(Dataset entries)

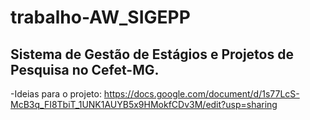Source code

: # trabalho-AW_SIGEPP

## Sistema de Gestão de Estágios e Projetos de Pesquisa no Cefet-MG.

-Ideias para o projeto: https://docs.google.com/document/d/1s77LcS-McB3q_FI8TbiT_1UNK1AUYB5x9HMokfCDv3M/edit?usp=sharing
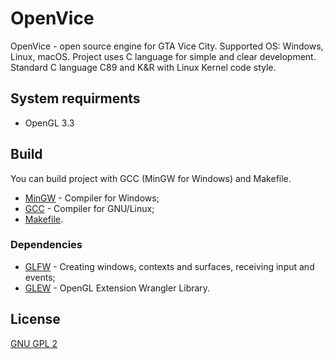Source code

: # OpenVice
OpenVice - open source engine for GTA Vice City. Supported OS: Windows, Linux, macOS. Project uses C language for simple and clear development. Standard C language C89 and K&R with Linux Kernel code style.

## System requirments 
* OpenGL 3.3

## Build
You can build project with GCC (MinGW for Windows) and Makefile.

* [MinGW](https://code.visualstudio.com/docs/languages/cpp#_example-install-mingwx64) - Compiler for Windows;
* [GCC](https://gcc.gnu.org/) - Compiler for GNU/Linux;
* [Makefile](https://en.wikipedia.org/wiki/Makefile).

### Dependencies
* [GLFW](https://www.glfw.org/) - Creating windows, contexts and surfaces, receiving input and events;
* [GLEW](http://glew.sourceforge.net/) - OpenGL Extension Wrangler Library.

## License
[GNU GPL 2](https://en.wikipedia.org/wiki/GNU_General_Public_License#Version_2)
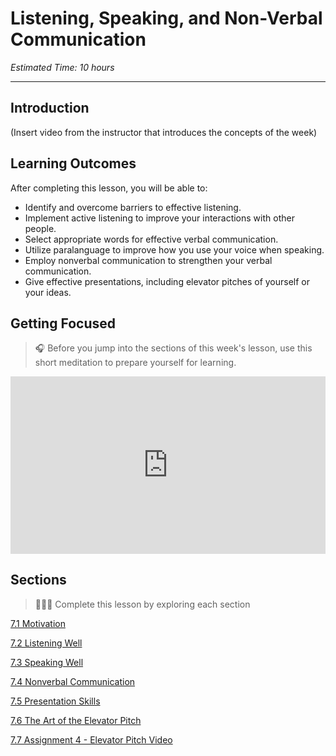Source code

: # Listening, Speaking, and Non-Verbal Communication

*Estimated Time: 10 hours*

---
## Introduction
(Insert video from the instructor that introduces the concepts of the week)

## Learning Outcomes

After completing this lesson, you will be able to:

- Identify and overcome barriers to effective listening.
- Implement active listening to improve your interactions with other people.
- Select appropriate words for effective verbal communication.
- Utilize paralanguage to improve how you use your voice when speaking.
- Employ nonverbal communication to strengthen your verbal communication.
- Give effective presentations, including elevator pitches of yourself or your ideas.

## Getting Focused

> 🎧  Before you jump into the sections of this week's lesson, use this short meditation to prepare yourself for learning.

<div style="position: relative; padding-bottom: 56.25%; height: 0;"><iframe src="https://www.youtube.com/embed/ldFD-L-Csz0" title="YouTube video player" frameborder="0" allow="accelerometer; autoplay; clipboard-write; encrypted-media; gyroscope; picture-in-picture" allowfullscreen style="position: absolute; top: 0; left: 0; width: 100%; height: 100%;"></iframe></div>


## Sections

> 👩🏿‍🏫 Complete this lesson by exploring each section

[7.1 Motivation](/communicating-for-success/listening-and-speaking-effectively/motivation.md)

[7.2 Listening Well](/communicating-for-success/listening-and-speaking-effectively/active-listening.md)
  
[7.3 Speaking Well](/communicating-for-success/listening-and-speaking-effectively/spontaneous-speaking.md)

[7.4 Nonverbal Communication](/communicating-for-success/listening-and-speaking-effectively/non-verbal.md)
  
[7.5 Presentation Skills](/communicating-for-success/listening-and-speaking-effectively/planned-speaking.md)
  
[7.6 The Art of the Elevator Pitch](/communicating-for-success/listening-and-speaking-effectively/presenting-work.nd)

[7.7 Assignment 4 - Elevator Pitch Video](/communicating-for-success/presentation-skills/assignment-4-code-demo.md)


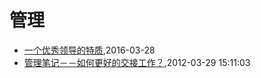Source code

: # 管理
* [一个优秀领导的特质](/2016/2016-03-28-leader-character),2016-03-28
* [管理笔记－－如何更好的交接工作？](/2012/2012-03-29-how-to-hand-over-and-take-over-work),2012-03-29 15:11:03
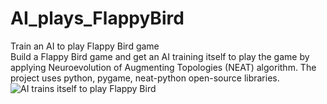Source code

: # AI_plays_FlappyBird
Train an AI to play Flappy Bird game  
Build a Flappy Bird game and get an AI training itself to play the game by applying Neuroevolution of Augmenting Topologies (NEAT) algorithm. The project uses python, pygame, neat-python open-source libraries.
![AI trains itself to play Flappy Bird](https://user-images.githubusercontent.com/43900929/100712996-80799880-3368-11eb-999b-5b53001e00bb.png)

# [ACTION ITEM]
When the line with "- Identify and" is reached in the data above, begin copying, and stop after the line with "yourself for learning."; copy each line exactly, both ends included.

# [WORKED SOLUTION]
- Identify and overcome barriers to effective listening.
- Implement active listening to improve your interactions with other people.
- Select appropriate words for effective verbal communication.
- Utilize paralanguage to improve how you use your voice when speaking.
- Employ nonverbal communication to strengthen your verbal communication.
- Give effective presentations, including elevator pitches of yourself or your ideas.

## Getting Focused

> 🎧  Before you jump into the sections of this week's lesson, use this short meditation to prepare yourself for learning.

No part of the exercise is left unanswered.